I moved to have a reseizure of the lands of Geo. Moore, a relapsed recusant, a fugitive, and a practising tray tor; and shewed better matter for the Queen against the discharge by plea, which is ever with a salvo jure. And this I did in as gentle and reasonable terms as might be.

Mr. Attorney kindled at it, and said, "Mr. Bacon, if you have any tooth against me, pluck it out; for it will do you more hurt than all the teeth in your head will do you good." I answered coldly in these very words; "Mr. Attorney, I respect you: I fear you not: and the less you speak of your own greatness, the more I will think of it."

He replied, "I think scorn to stand upon terms of greatness towards you, who are less than little; less than the least;" and other such strange light terms he gave me, with that insulting which cannot be expressed.

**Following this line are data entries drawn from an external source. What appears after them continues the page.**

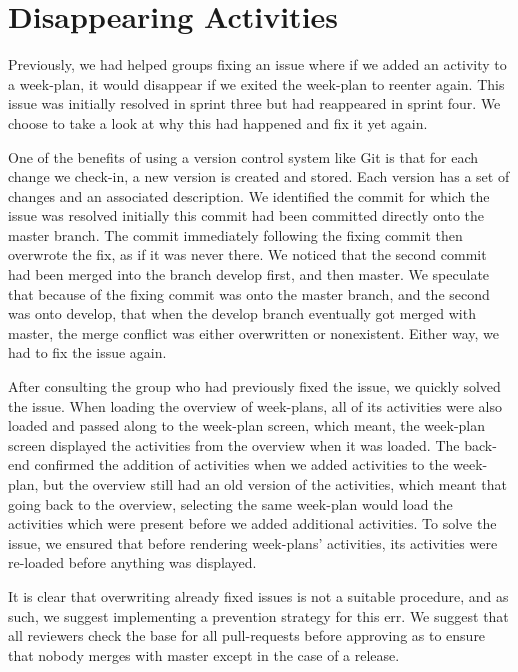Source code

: \section{Disappearing Activities}

Previously, we had helped groups fixing an issue where if we added an activity to a week-plan, it would disappear if we exited the week-plan to reenter again. This issue was initially resolved in sprint three but had reappeared in sprint four. We choose to take a look at why this had happened and fix it yet again.

One of the benefits of using a version control system like Git is that for each change we check-in, a new version is created and stored. Each version has a set of changes and an associated description. We identified the commit for which the issue was resolved initially \cite{weekplan_issue_257_fix} this commit had been committed directly onto the master branch. The commit immediately following the fixing commit \cite{weekplan_issue_257_fix-2} then overwrote the fix, as if it was never there. We noticed that the second commit had been merged into the branch develop first, and then master. We speculate that because of the fixing commit was onto the master branch, and the second was onto develop, that when the develop branch eventually got merged with master, the merge conflict was either overwritten or nonexistent. Either way, we had to fix the issue again. 

After consulting the group who had previously fixed the issue, we quickly solved the issue. When loading the overview of week-plans, all of its activities were also loaded and passed along to the week-plan screen, which meant, the week-plan screen displayed the activities from the overview when it was loaded. The back-end confirmed the addition of activities when we added activities to the week-plan, but the overview still had an old version of the activities, which meant that going back to the overview, selecting the same week-plan would load the activities which were present before we added additional activities. To solve the issue, we ensured that before rendering week-plans' activities, its activities were re-loaded before anything was displayed.

It is clear that overwriting already fixed issues is not a suitable procedure, and as such, we suggest implementing a prevention strategy for this err. We suggest that all reviewers check the base for all pull-requests before approving as to ensure that nobody merges with master except in the case of a release.
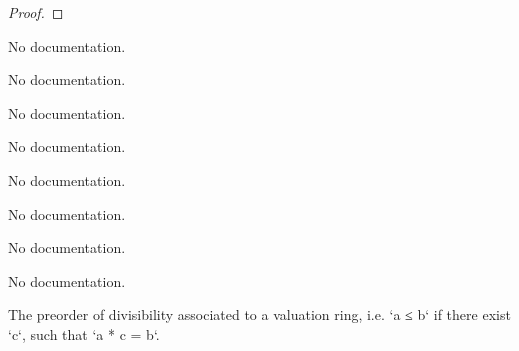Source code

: \begin{proof}
    \leanok
\end{proof}

\begin{definition}\label{ValuationExtension''}
                No documentation.
    \end{definition}

\begin{definition}\label{Valuation.ramificationIndex}
                No documentation.
    \end{definition}

\begin{definition}\label{DiscreteValuation.toInt}
                No documentation.
    \end{definition}

\begin{definition}\label{lowerIndex}
        \leanok
                No documentation.
    \end{definition}

\begin{definition}\label{RamificationGroup}
                No documentation.
    \end{definition}

\begin{theorem}\label{lower_numbering_inf}
                No documentation.
    \end{theorem}

\begin{theorem}\label{index_subgroup}
                No documentation.
    \end{theorem}

\begin{theorem}\label{index_quotient_group}
                No documentation.
    \end{theorem}

\begin{definition}\label{ValuationRingTopology.ValuationRing.setoid}
                The preorder of divisibility associated to a valuation ring, i.e. `a ≤ b` if there exist `c`, such that `a * c = b`.
    \end{definition}

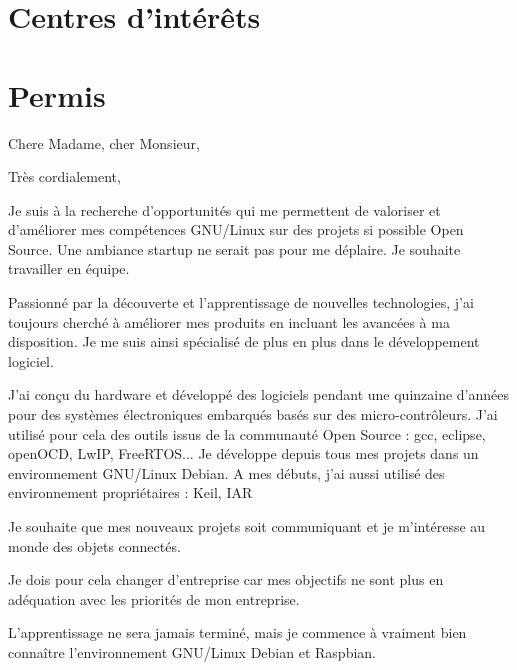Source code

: \documentclass[11pt,a4paper,sans]{moderncv}   %
\begin{document}
\section{Centres d'intérêts}


\renewcommand{\listitemsymbol}{-~}            %

\section{Permis}


\clearpage
\date{23 janvier 2017}
\opening{Chere Madame, cher Monsieur,}
\closing{Très cordialement,}
\makelettertitle

    Je suis à la recherche d'opportunités qui me permettent de valoriser et d'améliorer mes compétences GNU/Linux sur des projets si possible Open Source. Une ambiance startup ne serait pas pour me déplaire. Je souhaite travailler en équipe.
    
    Passionné par la découverte et l'apprentissage de nouvelles technologies, j'ai toujours cherché à améliorer mes produits en incluant les avancées à ma disposition. Je me suis ainsi spécialisé de plus en plus dans le développement logiciel.

    J'ai conçu du hardware et développé des logiciels pendant une quinzaine d'années pour des systèmes électroniques embarqués basés sur des micro-contrôleurs. J'ai utilisé pour cela des outils issus de la communauté Open Source : gcc, eclipse, openOCD, LwIP, FreeRTOS... Je développe depuis tous mes projets dans un environnement GNU/Linux Debian. A mes débuts, j'ai aussi utilisé des environnement propriétaires : Keil, IAR

    Je souhaite que mes nouveaux projets soit communiquant et je m'intéresse au monde des objets connectés.
    
    Je dois pour cela changer d'entreprise car mes objectifs ne sont plus en adéquation avec les priorités de mon entreprise. 

    L'apprentissage ne sera jamais terminé, mais je commence à vraiment bien connaître l'environnement GNU/Linux Debian et Raspbian.

\makeletterclosing
\end{document}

Herewith stirred, yet I said no more but this: "Mr. Attorney, do not depress me so far; for I have been your better, and may be again, when it please the Queen."

With this he spake, neither I nor himself could tell what, as if he had been born Attorney General; and in the end bade me not meddle with the Queen's business, but with mine own; and that I was unsworn, &c. I told him, sworn or unsworn was all one to an honest man; and that I ever set my service first, and myself second; and wished to God, that he would do the like.

Then he said, it were good to clap a cap. utlegatum upon my back! To which I only said he could not; and that he was at a fault; for he hunted upon an old scent.

He gave me a number of disgraceful words besides; which I answered with silence, and shewing that I was not moved with them.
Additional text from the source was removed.